5. Already the above four elements introduce many metabolites to the food called wine. But there is a final important player: time. Consumers prefer to eat and drink the majority of the foodstuff more fresh possible, and long storage is correlated with sensorial and nutritional value loss. Wine is one of the few foods where aging is positively correlated because the consumers know that the quality of several wines improves with the time. Many premium red wines (Barolo, Brunello di Montalcino, Amarone, Burgundy Pinot noir, Naoussa, Tannat, etc) are very aggressive when young, but with time/aging they getting smoother, they gain sensorial complexity and as result they increase their value. The sensorial changes occurring during aging are translated in thousands of reactions and metabolic variations (oxidations, reductions, metathesis, polymerizations, hydrolysis, etc) (Arapitsas et al. Metabolomics, 2014; Jeandet et al., PNAS, 2015; Arapitsas et al. Scientific Reports, 2018; Roullier-Gall et al., Food Chemistry, 2017 ).


The about 2000 known wine metabolites are just the top of the iceberg, because many detectable metabolites are unknown and many more are undetectable with current analytical technology. Recent publications in wine metabolomics reported over 10 000 features (signals) registered in a wine holistic analysis. Such a complex matrix could be comperated only with the human metabolome. All the above make wine one of the most interesting and appealing model vehicle to study complex metabolic environments.

Panagiotis Arapitsas studied Oenology and Beverage technology at T.E.I. of Athens (Greece) and later he earned his M.Sc. in Methods of Synthesis in Organic Chemistry and his Ph.D. in Polyphenols Chemistry and Food Quality at the University of Florence (Italy).

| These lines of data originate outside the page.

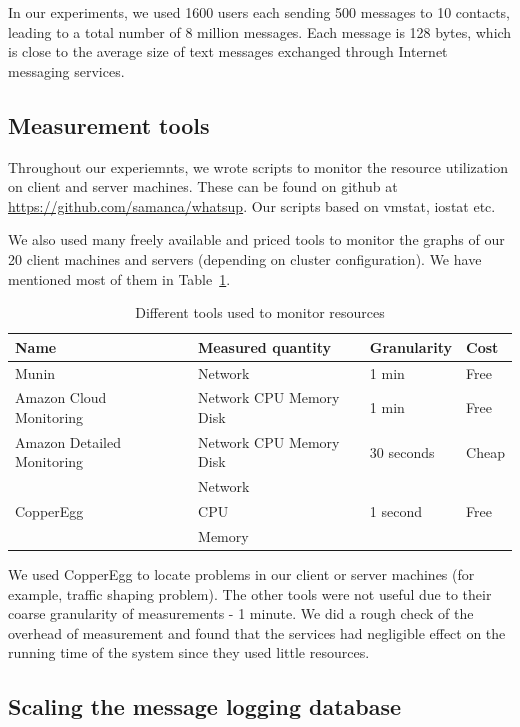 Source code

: \documentclass[a4paper, twocolumn]{article}
\begin{document}
In our experiments, we used 1600 users each sending 500 messages to 10 contacts, leading to a total number of 8 million messages. Each message is 128 bytes, which is close to the average size of text messages exchanged through Internet messaging services.
	
    
\subsection{Measurement tools}
Throughout our experiemnts, we wrote scripts to monitor the resource utilization on client and server machines. These can be found on github at \url{https://github.com/samanca/whatsup}. Our scripts based on vmstat, iostat etc. 


We also used many freely available and priced tools to monitor the graphs of our 20 client machines and servers (depending on cluster configuration). We have mentioned most of them in Table~\ref{tab:tools_mon}. 

\FloatBarrier
\begin{table}[b]
\centering
\begin{tabular}{|l|l|l|l|}
\hline
\bf{Name} & \bf{Measured quantity} & \bf{Granularity} & \bf{Cost}\\
\hline
Munin~\cite{tools_munin}& Network&1 min & Free\\
\hline
Amazon Cloud Monitoring~\cite{tools_amazonc}& Network CPU Memory Disk & 1 min & Free\\
\hline
Amazon Detailed Monitoring~\cite{tools_amazond}& Network CPU Memory Disk& 30 seconds & Cheap\\
\hline
\multirow{3}{*}{CopperEgg~\cite{tools_copper}}& {Network} & \multirow{3}{*}{1 second} & \multirow{3}{*}{Free}\\
& CPU & & \\
& Memory & & \\
\hline
\end{tabular}
\caption{\label{tab:tools_mon}Different tools used to monitor resources}
\end{table}


We used CopperEgg to locate problems in our client or server machines (for example, traffic shaping problem). The other tools were not useful due to their coarse granularity of measurements - 1 minute. We did a rough check of the overhead of measurement and found that the services had negligible effect on the running time of the system since they used little resources. 

\subsection{Scaling the message logging database}
\end{document}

During this period, his research activity was divided in laboratories of Analytical Chemistry (T.E.I. of Athens, University of Gent, University of Florence, and University of Uppsala), Organic Synthesis (University of Florence), Electrochemistry (University of Florence), Microbiology (Universities of Turin and Perugia), and wineries (Greece and Italy).
In 2010 he joined the Food Quality and Nutrition Department of Fondazione Edmund Mach where his activity focused in Food and Wine Metabolomics. In particular, his object is to establish methodologies for investigating fruit and wine metabolomes, by developing analytical protocols mainly with LC-MS techniques, data treatment and biomarker identification and validation.